(SUPPLIED DATA begins)

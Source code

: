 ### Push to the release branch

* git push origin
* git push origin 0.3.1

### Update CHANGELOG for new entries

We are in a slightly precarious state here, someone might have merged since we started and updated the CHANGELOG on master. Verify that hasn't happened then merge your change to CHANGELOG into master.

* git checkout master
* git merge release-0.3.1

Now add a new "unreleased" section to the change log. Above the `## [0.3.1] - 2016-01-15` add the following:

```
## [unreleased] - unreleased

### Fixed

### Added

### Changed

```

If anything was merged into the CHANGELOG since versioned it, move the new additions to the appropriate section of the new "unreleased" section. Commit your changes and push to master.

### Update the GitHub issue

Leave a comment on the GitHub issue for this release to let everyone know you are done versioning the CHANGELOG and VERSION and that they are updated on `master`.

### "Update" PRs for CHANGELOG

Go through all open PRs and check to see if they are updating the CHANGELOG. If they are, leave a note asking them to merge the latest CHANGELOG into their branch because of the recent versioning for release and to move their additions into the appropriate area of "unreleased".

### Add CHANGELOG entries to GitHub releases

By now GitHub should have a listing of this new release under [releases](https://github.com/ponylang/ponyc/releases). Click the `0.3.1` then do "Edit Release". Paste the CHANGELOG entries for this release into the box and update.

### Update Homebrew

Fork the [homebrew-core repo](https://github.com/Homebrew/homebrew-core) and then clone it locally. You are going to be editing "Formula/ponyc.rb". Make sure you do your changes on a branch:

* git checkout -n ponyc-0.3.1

(SUPPLIED DATA ends)
(SUPPLIED DATA begins)

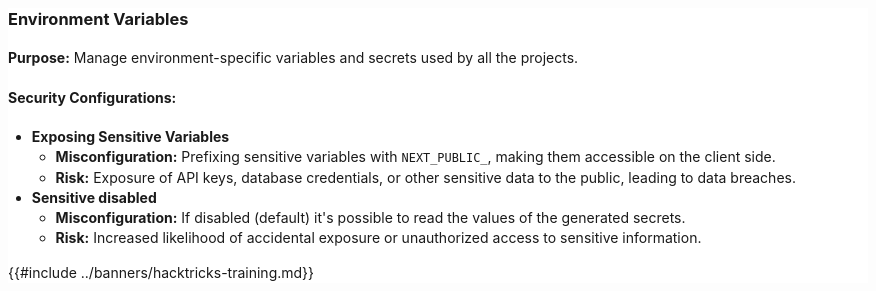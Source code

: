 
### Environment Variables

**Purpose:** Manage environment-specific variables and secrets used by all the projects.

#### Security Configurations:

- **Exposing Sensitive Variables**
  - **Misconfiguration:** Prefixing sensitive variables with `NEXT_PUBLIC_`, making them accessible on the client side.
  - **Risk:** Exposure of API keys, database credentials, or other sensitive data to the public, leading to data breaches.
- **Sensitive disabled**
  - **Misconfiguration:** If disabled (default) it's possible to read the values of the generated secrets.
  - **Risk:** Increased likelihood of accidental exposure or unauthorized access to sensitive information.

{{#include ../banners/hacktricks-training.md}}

(SUPPLIED DATA ends)
(SUPPLIED DATA begins)

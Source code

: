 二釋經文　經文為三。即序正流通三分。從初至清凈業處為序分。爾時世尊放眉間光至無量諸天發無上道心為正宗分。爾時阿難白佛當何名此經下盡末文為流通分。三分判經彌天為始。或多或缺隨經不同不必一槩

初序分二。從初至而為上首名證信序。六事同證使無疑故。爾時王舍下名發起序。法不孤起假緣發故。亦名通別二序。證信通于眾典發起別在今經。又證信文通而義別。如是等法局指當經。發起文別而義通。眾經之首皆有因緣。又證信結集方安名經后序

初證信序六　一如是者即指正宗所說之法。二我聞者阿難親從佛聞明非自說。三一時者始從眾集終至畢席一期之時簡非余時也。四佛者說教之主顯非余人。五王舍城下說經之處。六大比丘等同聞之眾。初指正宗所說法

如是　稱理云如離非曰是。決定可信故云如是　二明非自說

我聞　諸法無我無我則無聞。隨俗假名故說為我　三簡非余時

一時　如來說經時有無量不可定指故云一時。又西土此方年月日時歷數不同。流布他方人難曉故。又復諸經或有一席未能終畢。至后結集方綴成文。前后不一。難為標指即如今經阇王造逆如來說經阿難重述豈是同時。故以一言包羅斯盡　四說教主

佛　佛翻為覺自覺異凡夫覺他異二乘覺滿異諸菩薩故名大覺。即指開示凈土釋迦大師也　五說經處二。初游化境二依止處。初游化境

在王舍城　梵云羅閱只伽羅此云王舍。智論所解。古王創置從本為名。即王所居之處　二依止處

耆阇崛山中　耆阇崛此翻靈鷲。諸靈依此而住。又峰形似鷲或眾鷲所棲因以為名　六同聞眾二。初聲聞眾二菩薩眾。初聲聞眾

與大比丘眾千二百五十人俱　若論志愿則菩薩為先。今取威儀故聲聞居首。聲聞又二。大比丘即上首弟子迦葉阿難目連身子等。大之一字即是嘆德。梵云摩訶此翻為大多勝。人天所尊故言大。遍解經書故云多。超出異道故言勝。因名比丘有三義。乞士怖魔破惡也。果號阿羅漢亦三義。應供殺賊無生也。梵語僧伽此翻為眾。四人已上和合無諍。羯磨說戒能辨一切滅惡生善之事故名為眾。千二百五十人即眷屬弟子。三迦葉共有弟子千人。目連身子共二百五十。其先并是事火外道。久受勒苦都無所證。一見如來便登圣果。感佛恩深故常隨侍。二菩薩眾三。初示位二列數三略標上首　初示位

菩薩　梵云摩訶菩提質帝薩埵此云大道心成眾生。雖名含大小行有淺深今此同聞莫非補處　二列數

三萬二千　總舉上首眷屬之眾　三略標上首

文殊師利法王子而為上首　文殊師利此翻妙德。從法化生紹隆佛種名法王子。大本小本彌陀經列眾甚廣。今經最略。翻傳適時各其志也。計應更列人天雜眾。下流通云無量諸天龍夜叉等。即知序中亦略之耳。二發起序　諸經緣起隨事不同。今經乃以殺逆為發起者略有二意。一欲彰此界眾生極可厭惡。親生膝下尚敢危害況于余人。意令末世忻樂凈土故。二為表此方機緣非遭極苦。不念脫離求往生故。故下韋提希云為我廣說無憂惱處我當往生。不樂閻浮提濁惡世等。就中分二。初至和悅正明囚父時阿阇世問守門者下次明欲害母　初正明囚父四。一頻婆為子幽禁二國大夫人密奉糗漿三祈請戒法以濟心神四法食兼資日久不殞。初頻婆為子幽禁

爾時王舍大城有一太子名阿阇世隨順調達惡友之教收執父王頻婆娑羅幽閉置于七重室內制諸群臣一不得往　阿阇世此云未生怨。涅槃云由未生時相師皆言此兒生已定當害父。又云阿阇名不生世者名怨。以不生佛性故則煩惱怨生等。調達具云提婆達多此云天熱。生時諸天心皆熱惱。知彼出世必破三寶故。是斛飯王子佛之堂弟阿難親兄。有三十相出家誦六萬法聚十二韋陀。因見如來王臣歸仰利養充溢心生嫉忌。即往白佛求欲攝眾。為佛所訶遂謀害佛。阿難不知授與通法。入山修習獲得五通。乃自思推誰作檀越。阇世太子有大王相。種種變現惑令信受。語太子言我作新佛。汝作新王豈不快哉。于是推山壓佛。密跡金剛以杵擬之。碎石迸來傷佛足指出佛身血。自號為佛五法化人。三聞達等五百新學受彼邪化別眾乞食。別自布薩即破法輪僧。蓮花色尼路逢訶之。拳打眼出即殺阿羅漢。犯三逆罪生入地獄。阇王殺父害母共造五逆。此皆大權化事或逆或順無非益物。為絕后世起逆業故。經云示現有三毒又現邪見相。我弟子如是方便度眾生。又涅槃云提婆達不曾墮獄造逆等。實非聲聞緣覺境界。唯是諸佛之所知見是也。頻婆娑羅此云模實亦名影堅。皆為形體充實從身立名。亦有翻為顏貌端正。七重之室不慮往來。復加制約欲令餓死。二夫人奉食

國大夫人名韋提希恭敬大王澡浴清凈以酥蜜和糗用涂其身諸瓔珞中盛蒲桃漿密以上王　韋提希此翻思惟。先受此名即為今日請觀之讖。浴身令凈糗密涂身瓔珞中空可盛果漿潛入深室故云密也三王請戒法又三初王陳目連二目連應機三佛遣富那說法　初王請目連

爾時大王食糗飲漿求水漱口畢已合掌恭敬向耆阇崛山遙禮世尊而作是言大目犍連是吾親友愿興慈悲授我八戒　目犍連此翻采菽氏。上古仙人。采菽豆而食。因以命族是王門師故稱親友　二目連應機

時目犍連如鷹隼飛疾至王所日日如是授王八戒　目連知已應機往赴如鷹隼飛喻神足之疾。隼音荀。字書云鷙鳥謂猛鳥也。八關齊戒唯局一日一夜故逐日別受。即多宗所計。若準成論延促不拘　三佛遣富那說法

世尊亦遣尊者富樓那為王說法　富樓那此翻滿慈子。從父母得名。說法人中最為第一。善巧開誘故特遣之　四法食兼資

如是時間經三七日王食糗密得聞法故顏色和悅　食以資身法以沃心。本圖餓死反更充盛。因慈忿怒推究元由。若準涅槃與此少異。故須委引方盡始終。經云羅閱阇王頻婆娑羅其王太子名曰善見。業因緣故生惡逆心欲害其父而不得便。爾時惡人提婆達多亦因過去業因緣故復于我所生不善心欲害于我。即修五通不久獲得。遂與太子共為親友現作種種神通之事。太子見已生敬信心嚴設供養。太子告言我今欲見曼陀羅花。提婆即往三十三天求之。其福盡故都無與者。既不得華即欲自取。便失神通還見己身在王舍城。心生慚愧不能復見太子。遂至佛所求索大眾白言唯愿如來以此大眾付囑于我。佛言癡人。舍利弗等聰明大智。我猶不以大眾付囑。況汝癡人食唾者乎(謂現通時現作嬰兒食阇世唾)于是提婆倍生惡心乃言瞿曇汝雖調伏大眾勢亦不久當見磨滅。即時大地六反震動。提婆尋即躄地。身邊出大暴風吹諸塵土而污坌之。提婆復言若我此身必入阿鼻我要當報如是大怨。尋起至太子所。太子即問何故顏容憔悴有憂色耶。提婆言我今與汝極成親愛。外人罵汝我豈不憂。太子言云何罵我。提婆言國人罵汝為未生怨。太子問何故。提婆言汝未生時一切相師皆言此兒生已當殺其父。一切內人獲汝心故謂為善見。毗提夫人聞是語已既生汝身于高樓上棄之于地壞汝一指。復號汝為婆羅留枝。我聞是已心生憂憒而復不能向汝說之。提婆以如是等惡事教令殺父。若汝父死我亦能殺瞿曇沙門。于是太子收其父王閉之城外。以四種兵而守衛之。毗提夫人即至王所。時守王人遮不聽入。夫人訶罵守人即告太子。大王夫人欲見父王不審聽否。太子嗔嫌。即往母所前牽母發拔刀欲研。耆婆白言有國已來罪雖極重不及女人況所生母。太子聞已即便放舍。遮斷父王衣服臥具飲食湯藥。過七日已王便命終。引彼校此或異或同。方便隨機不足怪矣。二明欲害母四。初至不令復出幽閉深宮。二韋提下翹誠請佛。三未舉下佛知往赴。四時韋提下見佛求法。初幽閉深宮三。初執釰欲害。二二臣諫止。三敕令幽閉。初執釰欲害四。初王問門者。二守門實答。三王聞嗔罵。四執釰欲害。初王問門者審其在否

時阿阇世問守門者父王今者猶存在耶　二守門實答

(SUPPLIED DATA ends)

__WORK TASK__:
Looking at the records above, how many lines contain "Misconfiguration"? Only the number is needed.

__RESULT OF THE EXERCISE__:
2